In [None]:
import pandas as pd

df = pd.read_csv('../data/processed/cleaned_amazon.csv')

# riders with more than 10 orders
agent_counts = df['Agent_Age'].value_counts()
eligible_agents = agent_counts[agent_counts > 10].index.tolist()

df['Group'] = df['Agent_Age'].apply(lambda x: 'B' if x in eligible_agents else 'A')


In [None]:
ab_summary = df.groupby('Group').agg({
    'Pickup_Delay_Minutes': 'mean',
    'Delivery_Speed_KMPH': 'mean',
    'Agent_Rating': 'mean'
}).reset_index()

ab_summary.to_csv('../reports/ab_summary.csv', index=False)

In [None]:
from scipy.stats import ttest_ind

group_a = df[df['Group'] == 'A']['Pickup_Delay_Minutes']
group_b = df[df['Group'] == 'B']['Pickup_Delay_Minutes']

t_stat, p_val = ttest_ind(group_a, group_b, equal_var=False)

print(f"T-statistic = {t_stat:.3f}, P-value = {p_val:.4f}")

In [None]:
import matplotlib.pyplot as plt

metrics = ['Pickup_Delay_Minutes', 'Delivery_Speed_KMPH', 'Agent_Rating']
colors = ['steelblue', 'orange', 'green']

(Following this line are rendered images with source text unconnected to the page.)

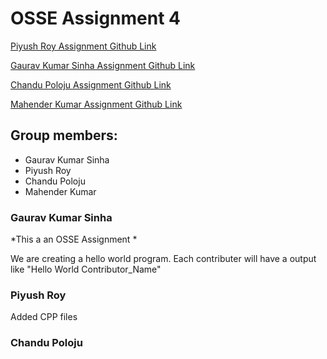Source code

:# OSSE Assignment 4
[Piyush Roy Assignment Github Link](https://github.com/piyushroybits/assignment4)

[Gaurav Kumar Sinha Assignment Github Link](https://github.com/gauravsinha200/assignment4)

[Chandu Poloju Assignment Github Link](https://github.com/chandupolojubits/assignment4)

[Mahender Kumar Assignment Github Link](https://github.com/mahi181984/assignment4)

## Group members:
* Gaurav Kumar Sinha
* Piyush Roy
* Chandu Poloju
* Mahender Kumar

### Gaurav Kumar Sinha
*This a an OSSE Assignment *

We are creating a hello world program.
Each contributer will have a output like  "Hello World Contributor_Name"

### Piyush Roy
Added CPP files

### Chandu Poloju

fig, ax = plt.subplots(1, 3, figsize=(15, 5))

for i, metric in enumerate(metrics):
    ab_summary.plot(kind='bar', x='Group', y=metric, ax=ax[i], legend=False, color=colors[i])
    ax[i].set_title(metric)
    ax[i].set_xlabel('')
    ax[i].set_ylabel('')

plt.suptitle('A/B Group Comparison on Key Metrics')
plt.tight_layout()
plt.savefig('../reports/screenshots/ab_test_comparison.png')
plt.show()


In [None]:
#If p < 0.05:
#→ The result is statistically significant.
#Otherwise:
#→ No significant difference between groups.

### insights: This allows us to evaluate if loyalty incentives truly impact rider behavior.